PPRuNe Forums - View Single Post - David Cameron, the pension and that 2% defence budget.
Old 12th Mar 2015, 09:44
  #9 (permalink)  
Al R
 
Join Date: Jul 2007
Location: @exRAF_Al
Posts: 3,297
Likes: 0
Received 0 Likes on 0 Posts
CC,

Here you go. Rather than engaging with the problem now, this shameless accounting fudge will only allow further dilution. In a few years, it'll give the state more scope to trim the budget - at a time when (particularly at the moment) we should be spending, if anything, more.

Voxpop, if the military pension has always been by prerogative instrument, does this mean that now changes? I assume that the FT writer has got the terminology slightly wrong, it isn't 'just' the war pension being bumped to defence.

David Cameron has asked ministers to investigate if the intelligence agencies budget can be counted as “defence spending”, as Downing Street eyes creative accountancy to head off US criticism of military spending.

Amid anxiety in Washington that Britain’s defence budget will soon fall below Nato’s target of 2 per cent of gross domestic product, Mr Cameron has asked whether he can boost it without actually spending more money. Oliver Letwin, head of policy at Number 10, has been asked to consider what kinds of spending can be categorised by Nato as “defence” expenditure in order to keep the UK close to the 2 per cent target, one government figure said.

“If we need to get to 2 per cent of GDP, there is a question of whether you can increase overall spending by counting funding of the intelligence agencies as defence spending,” he said.

A second government figure confirmed that officials were looking closely at what Nato classifies as defence spending to see if different member states include different elements to meet their target. The future of Britain’s shrinking war chest has burst into the open as a politically sensitive issue despite efforts by politicians to avoid becoming embroiled in yet another awkward budgetary issue before May’s general election.

US officials — including army head Ray Odierno — have been unrelenting in their criticism of the sliding UK’s defence budget. The US sees the Nato target as symbolically critical: Britain is the only large European Nato power to meet its commitment to the alliance.

Sir Nick Harvey, a former Liberal Democrat defence minister, said he was told to expect “all kinds of dodgy weaving and creative accounting” when Britain’s defence spending is expected to dip below the 2 per cent target next year.
Ministry of Defence officials have already managed to boost the amount included in Nato calculations significantly this year. The ministry is to add war pensions, worth slightly more than £800m annually, to its Nato submission for 2015-16. This means UK spending will just meet the 2 per cent commitment this year.

UK defence expenditure could also be officially increased if troops are called on to be deployed overseas in greater numbers than anticipated. The Treasury has about £500m allocated for such an eventuality.

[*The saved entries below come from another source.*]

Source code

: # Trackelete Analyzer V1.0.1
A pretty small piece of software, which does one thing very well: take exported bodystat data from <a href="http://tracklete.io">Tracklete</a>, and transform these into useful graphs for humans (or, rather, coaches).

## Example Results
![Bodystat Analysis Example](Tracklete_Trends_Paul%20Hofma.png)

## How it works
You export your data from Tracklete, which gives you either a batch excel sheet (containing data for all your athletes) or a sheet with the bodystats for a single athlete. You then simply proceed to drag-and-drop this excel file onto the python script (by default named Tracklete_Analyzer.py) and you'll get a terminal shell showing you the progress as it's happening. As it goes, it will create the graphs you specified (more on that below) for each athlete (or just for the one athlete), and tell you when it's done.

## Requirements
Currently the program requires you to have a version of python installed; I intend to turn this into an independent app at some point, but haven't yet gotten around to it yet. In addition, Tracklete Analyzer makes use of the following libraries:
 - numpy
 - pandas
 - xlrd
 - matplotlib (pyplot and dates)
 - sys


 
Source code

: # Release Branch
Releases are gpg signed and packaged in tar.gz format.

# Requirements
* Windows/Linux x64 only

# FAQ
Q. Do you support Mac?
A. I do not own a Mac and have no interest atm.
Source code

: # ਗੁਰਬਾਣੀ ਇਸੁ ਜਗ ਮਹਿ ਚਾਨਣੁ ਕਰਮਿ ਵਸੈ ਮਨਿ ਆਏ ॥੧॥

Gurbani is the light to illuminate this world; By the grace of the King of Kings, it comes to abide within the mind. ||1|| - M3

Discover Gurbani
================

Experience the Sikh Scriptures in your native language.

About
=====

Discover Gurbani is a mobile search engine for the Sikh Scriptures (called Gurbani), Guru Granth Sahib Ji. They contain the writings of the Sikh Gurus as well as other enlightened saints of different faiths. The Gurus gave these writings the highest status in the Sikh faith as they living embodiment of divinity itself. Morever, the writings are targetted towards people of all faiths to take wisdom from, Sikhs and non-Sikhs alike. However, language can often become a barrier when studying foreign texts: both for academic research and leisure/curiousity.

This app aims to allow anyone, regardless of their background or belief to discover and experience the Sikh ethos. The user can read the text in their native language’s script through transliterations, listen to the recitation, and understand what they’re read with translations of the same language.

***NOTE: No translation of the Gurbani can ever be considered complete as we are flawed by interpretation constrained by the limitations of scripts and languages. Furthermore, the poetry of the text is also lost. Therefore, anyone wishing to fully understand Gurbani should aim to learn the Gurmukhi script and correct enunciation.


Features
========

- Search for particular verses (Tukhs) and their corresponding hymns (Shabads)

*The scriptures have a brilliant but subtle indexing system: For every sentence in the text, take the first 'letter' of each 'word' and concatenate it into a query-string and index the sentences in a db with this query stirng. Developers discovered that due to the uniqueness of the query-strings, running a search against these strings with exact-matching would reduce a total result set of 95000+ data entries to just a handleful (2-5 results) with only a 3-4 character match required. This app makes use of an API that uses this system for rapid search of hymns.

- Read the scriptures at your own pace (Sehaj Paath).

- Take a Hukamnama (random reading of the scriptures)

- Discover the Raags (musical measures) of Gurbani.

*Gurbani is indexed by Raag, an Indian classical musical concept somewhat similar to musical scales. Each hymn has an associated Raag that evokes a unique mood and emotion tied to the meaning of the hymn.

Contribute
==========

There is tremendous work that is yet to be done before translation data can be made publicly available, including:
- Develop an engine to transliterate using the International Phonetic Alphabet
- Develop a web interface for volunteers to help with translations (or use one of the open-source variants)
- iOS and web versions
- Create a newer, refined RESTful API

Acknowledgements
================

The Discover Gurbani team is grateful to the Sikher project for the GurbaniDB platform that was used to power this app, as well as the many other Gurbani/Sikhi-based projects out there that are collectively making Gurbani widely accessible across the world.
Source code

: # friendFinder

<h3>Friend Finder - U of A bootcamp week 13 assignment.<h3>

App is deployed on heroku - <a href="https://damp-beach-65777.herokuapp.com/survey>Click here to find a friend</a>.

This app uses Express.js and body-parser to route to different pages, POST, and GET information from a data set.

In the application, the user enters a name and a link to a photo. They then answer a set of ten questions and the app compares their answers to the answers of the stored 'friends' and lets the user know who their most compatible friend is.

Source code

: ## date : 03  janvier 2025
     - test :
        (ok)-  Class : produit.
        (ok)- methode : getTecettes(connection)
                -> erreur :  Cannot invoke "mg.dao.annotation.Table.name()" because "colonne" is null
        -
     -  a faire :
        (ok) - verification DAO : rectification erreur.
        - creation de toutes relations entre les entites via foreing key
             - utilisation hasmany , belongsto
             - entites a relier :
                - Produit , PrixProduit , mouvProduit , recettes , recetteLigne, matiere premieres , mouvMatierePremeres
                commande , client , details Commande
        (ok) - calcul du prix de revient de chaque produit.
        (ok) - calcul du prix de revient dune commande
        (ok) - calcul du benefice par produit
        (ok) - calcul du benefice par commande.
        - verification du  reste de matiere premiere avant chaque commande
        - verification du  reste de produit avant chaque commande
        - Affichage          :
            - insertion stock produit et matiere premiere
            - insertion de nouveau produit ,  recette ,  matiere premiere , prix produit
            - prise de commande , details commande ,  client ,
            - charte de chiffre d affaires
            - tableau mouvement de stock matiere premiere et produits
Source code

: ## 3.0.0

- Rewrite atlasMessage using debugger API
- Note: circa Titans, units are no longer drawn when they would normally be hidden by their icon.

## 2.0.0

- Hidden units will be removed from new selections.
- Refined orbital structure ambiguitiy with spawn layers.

Britain’s three intelligence agencies — GCHQ, MI5 and MI6 — are jointly funded from the single intelligence account, with the precise breakdown of spending classified.

In 2013-14 the SIA was allocated just over £1.9bn. It is likely to be one of the few national security budget lines protected in the next parliament. Nato pointed out that the alliance’s agreed definition of defence spending could only be amended by a consensus of all 28 members but there appears to be plenty of scope for flexibility in its interpretation.

GCHQ, for example, works very closely with the British military. The UK’s mission in Afghanistan, part of a Nato-led operation, involved the use of tonnes of GCHQ equipment. The UK’s contribution to the anti-Isis coalition is also heavily dependent on the agency.

Other Nato nations have also bent the alliance’s rules on calculating their expenditures. France only stopped including the gendarmerie in its defence metrics in 2009. Countries such as Greece, Nato critics say, flatter their statistics with massive pension commitments.

Sending large numbers of troops on UN peacekeeping missions — something the UK has not done for years — has also become a useful accounting wheeze for some nations: troops on deployment are paid for by the UN, allowing Nato nations in effect to double-count the numbers when it comes to costs.

The US has been critical of Britain’s defence spending plans: none of the main parties has promised to maintain the 2 per cent of GDP spending into the next parliament.

Samantha Power, the US ambassador to the UN, appealed on Tuesday to European governments to spend more. Conservative MPs will press home that argument in a Commons debate on Thursday. Mr Cameron has said the UK meets the Nato target and presided over an alliance summit in Wales last year where he persuaded other leaders to commit to spending 2 per cent of GDP on defence.

The prime minister hinted at his thinking on Tuesday in an interview on LBC radio. Asked about prominent figures raising concerns over defence spending, Mr Cameron said: “I have responsibility to make sure we make the right decisions about defence and other security spending. I look at these things in the round, so I am also concerned about the budget for MI5, the Secret Intelligence Service, GCHQ, counter-terrorism policing. To me all of these things are part of our national defence.”

Michael Fallon, defence secretary, will come under pressure to reaffirm Britain’s commitment to the 2 per cent of GDP target on Wednesday when he holds his first meeting with Ash Carter, his US counterpart, in Washington.